È vero che non possiamo risolvere problemi complessi come quelli dell’immigrazione e della povertà – che esigono politiche al servizio di tutti, nel rispetto della dignità di ciascuno – ma come cristiani abbiamo il dovere di affrontarli osservandoli con la lente di Dio, che è quella della compassione. I poveri e gli ultimi sono un termometro per la nostra fede. Non accoglierli, chiudendo non solo i porti, ma il nostro cuore, significa non riconoscere Dio presente in loro, e perciò rifiutarlo. Mi chiedo, rifiutare Dio non è una forma di ateismo?

Più volte Papa Francesco ci ha invitato a sporcarci le mani, e soprattutto a non trincerarci dietro un silenzio talvolta complice. La nostra bussola siano le parole del Papa che ammette: “Le comunità locali, a volte, hanno paura che i nuovi arrivati disturbino l’ordine costituito… Anche i nuovi arrivati hanno delle paure: temono il confronto, il giudizio, la discriminazione, il fallimento. Queste paure sono legittime, fondate su dubbi pienamente comprensibili da un punto di vista umano. Avere dubbi e timori non è un peccato. Il peccato è lasciare che queste paure determinino le nostre risposte, condizionino le nostre scelte, compromettano il rispetto e la generosità, alimentino l’odio e il rifiuto”.

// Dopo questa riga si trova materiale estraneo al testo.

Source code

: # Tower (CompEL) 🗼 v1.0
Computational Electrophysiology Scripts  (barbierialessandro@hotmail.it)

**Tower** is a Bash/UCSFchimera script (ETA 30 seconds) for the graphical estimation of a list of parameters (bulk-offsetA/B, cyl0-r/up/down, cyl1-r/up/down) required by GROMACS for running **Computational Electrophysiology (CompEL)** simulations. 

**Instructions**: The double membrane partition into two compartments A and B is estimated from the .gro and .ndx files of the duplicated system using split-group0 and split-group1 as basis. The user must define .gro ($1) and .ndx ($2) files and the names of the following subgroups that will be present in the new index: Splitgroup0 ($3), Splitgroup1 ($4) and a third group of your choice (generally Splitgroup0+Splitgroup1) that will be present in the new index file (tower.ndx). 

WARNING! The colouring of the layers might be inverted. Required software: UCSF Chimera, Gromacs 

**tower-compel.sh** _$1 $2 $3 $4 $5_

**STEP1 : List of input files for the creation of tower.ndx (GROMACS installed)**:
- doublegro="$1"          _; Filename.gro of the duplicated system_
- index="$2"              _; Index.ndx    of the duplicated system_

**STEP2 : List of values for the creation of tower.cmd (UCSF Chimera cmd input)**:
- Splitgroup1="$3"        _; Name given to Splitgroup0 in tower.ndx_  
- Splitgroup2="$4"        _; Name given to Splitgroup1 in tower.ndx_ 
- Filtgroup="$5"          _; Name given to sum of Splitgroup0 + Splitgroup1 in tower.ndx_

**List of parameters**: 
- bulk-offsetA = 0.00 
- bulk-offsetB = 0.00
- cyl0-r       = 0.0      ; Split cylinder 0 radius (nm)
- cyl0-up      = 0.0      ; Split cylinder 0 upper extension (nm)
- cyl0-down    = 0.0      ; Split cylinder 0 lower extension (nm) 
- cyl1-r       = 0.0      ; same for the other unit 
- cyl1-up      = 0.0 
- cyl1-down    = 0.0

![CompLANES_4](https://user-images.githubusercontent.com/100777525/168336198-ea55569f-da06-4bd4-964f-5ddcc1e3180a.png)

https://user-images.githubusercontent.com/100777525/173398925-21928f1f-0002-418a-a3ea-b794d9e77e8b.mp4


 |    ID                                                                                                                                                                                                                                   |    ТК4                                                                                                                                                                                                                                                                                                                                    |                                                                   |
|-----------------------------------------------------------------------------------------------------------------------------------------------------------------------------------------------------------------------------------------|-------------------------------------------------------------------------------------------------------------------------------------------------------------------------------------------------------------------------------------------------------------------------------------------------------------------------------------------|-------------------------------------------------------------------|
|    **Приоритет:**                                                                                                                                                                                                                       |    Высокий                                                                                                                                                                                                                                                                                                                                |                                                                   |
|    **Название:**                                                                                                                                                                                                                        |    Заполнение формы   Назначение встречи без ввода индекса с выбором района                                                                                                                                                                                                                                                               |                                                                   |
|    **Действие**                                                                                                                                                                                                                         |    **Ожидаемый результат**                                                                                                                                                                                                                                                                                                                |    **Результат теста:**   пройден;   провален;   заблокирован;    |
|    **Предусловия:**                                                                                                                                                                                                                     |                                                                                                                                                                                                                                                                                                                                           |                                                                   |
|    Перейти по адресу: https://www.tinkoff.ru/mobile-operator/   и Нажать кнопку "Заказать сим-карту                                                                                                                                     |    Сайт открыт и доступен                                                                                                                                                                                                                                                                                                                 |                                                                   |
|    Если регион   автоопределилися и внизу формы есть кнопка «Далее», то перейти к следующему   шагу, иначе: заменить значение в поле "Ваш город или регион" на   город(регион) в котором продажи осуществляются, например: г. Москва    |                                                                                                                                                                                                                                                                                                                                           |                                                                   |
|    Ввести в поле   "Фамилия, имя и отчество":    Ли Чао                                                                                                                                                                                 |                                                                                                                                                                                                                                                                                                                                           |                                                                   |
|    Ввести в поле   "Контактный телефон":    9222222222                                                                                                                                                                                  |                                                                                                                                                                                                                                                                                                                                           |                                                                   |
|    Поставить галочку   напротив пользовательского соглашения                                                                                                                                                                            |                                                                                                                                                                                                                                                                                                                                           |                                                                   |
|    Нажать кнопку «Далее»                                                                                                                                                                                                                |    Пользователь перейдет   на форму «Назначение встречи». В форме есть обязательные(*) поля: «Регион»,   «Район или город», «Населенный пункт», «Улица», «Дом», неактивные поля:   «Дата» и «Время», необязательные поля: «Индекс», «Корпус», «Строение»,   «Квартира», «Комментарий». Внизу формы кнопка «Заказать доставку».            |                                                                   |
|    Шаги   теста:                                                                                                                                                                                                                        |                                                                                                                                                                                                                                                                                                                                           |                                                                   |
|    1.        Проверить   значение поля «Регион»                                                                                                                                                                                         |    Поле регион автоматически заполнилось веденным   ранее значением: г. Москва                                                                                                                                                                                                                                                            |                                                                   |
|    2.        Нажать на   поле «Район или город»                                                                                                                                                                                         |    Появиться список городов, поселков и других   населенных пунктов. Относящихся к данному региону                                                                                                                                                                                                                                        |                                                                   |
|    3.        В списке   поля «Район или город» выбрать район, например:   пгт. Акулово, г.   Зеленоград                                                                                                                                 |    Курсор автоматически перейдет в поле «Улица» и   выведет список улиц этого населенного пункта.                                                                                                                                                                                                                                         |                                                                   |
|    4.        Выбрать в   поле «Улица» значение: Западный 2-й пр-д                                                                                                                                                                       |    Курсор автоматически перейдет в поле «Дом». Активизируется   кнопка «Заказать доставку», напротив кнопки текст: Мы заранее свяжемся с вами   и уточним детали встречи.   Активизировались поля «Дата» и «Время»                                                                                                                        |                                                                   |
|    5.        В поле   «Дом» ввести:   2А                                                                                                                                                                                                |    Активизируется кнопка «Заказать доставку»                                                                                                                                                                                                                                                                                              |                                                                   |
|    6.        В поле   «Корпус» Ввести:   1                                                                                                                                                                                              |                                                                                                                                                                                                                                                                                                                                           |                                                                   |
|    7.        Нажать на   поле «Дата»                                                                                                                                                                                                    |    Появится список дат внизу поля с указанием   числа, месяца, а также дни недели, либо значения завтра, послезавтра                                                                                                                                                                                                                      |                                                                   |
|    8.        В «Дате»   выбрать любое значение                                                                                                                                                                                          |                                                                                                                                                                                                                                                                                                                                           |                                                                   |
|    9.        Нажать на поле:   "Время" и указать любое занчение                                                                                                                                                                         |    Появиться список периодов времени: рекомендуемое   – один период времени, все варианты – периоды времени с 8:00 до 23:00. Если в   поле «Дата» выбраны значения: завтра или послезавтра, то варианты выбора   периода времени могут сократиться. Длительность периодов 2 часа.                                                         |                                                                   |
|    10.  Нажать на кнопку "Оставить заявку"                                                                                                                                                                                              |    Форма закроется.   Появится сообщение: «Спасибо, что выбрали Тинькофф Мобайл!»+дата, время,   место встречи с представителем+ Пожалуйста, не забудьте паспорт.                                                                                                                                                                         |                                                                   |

Francesco d’Assisi o Fra Cecilio hanno vissuto responsabilmente l’incontro con il lebbroso e la povertà del loro tempo. Non si sono mai sottratti agli insegnamenti del Vangelo. Hanno testimoniato con la loro vita e con la parola l’urgenza di soccorrere quell’esercito di poveri che l’egoismo umano ci consegna in ogni stagione della storia. Stare dalla parte degli ultimi non è uno slogan per campagne elettorali e neppure l’entusiasmo di un momento. È compassione intesa come partecipazione alla sofferenza dell’altro. Non un sentimento di pena che va dall’alto verso il basso. Si parla di una comunione concreta con un dolore che non nasce come proprio, ma che porta ad un’unità ben più profonda e pura di ogni altro sentimento che leghi tra loro degli esseri umani. È la manifestazione di un tipo di amore incondizionato che strutturalmente non può chiedere niente in cambio.

La lente di Dio che è la compassione ci aiuti a essere prudenti nel giudizio, capaci di una parola che richiami ai valori e abbatta il muro del silenzio, e soprattutto pronti e solidali nel servizio e nella carità.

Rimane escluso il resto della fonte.